I know there are similar problems already on the board. However, none of the previously stated questions contain problems where limitations are placed on the BOXES.
Thus, seeing that I am struggling with finding answers to these limitation questions, here is a generalization of different cases of combinatorics problems that I have come across.
A general way of arranging M Distinct Objects into N Identical Boxes With Limitations. i.e (Sterling Numbers of The Second Kind With Limitations placed On Boxes).
Case 1:
Distribute M-Distinct balls into N-Identical Boxes where there are atleast K Boxes that are NOT EMPTY.
Example: S(5,3); where there are ATLEAST 3 boxes that are Not Empty.
Case 2:
Distribute M-Distinct balls into N-Identical Boxes where there are atmost K Boxes that are NOT EMPTY.
Example: S(5,3); where there are at most 3 boxes that are Not Empty.

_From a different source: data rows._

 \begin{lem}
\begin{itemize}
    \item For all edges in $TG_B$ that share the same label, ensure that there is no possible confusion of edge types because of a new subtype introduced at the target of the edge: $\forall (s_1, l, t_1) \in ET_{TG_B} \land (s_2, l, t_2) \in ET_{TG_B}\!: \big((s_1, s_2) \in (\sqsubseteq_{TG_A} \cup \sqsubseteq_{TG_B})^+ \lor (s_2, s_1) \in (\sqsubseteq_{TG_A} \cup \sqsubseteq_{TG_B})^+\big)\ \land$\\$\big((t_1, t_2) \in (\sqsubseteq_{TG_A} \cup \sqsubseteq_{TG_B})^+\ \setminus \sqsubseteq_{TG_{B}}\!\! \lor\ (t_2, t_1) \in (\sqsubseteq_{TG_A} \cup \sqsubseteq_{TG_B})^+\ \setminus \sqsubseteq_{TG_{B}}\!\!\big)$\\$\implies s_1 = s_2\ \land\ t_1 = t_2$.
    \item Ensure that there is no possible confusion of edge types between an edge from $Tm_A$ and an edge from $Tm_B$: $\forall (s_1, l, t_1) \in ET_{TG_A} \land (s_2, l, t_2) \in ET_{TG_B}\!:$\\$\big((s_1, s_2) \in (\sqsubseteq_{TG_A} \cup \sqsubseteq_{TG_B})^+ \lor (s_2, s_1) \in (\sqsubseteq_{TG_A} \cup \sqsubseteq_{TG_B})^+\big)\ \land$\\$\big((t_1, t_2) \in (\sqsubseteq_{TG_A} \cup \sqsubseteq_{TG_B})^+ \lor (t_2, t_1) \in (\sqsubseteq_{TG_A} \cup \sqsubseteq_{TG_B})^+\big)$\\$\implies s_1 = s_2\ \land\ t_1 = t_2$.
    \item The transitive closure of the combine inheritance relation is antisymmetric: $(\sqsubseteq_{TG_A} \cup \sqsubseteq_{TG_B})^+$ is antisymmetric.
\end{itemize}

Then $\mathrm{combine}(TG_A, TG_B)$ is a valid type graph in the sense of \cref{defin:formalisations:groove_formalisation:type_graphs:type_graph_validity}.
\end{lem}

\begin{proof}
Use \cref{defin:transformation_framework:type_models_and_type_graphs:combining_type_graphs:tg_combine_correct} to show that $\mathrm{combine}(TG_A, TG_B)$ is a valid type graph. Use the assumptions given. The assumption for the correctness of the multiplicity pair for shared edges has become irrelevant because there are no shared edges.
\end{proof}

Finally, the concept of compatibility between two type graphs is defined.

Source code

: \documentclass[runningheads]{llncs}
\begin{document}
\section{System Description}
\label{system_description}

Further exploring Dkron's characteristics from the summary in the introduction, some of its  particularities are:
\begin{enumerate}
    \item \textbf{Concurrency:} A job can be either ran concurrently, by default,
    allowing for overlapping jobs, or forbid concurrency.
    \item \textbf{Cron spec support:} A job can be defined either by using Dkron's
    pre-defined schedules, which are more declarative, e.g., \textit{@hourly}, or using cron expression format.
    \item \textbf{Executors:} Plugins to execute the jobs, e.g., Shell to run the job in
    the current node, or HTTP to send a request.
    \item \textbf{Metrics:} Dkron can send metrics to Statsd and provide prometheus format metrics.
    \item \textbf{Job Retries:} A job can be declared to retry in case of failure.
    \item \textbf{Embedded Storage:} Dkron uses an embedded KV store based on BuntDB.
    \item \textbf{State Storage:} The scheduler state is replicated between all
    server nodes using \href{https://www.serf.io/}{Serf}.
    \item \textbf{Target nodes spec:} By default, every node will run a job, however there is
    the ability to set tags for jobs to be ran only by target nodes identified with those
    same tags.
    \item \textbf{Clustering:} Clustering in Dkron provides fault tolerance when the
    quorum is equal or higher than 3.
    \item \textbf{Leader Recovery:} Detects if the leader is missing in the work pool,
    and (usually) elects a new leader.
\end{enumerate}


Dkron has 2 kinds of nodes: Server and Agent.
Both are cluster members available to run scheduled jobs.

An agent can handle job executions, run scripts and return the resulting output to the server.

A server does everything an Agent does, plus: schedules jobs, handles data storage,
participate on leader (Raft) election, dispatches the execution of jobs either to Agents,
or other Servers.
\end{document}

Sterling numbers of the second kind, e.g. S(5,3) count partitions of a set of 5 objects into 3 blocks, where none of the boxes are empty. What you're suggesting has 3 parameters, say S(n,m,k), a partition of a set of n objects into at most m blocks where at least k are used. But that would just be $\sum_{i=k}^{m} S(n,i)$; the possible number of blocks used goes from k to m, and from there, it's just Sterling numbers of the second kind.
Your second case, if I understand correctly, would just be the number of partitions of a set of n objects into at most k parts, in which case the m isn't really relevant unless m < k. If k $\leq$ m, then it's just $\sum_{i=1}^{k} S(n,i)$. If m < k, then the sum just goes from 1 to m. Either way, you never use more than k parts.